→ How to complete this task
Each line in the entries below that holds the string "thebibliography" is to be listed.

→ Data records
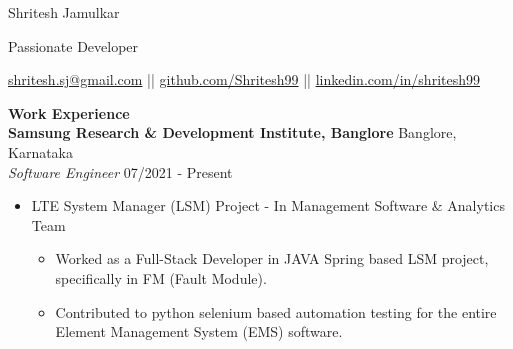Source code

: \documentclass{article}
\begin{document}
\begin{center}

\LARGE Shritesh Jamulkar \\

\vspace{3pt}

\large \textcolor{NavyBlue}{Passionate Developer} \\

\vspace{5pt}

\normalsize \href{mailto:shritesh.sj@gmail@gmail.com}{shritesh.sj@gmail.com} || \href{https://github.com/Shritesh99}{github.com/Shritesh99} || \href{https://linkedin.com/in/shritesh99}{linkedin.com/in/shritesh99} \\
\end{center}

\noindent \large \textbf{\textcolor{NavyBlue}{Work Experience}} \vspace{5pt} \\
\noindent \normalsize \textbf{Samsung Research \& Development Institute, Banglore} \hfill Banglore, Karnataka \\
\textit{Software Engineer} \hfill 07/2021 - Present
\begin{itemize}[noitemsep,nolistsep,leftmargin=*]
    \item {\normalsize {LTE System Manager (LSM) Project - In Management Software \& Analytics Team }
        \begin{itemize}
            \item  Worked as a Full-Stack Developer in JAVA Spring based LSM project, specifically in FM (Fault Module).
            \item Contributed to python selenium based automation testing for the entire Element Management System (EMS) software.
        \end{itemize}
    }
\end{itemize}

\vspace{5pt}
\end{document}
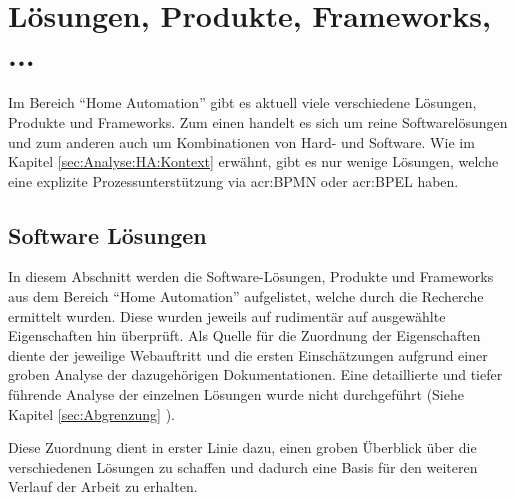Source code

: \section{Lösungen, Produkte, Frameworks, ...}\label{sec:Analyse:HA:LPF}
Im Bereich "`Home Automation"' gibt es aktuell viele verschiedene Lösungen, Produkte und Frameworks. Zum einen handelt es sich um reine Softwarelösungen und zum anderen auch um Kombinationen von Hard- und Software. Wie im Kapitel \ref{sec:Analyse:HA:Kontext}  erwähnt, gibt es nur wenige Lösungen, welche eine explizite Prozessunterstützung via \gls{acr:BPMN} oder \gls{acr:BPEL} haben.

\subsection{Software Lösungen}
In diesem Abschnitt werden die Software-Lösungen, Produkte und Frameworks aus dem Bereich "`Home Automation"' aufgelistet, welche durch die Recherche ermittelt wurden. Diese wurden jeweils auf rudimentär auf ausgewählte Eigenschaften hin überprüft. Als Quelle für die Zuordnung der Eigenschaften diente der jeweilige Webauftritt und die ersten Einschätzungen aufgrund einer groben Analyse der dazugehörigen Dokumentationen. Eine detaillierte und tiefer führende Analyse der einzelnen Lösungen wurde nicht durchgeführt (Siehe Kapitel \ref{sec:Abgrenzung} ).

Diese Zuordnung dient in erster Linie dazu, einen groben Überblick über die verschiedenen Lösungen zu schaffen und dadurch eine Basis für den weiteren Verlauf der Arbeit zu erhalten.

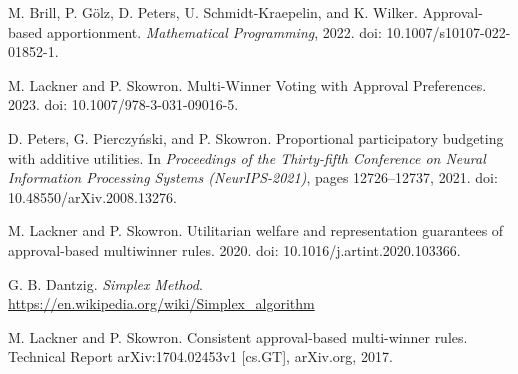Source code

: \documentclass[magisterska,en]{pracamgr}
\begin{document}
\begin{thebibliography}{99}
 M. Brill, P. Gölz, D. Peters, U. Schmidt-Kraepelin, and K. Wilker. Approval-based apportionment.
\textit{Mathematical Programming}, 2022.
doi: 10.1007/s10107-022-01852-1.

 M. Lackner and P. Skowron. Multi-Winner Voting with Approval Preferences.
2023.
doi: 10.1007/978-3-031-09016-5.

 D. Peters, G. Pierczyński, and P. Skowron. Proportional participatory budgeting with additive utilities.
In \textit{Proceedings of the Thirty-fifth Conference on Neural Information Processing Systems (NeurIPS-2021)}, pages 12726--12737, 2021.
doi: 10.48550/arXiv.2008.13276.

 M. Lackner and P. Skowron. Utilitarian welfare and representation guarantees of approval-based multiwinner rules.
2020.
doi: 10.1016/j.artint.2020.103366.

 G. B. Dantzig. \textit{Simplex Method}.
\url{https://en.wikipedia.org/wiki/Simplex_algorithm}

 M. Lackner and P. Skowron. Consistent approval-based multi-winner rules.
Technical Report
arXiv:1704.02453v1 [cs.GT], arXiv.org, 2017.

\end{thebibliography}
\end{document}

→ Result below
\begin{thebibliography}{99}
\end{thebibliography}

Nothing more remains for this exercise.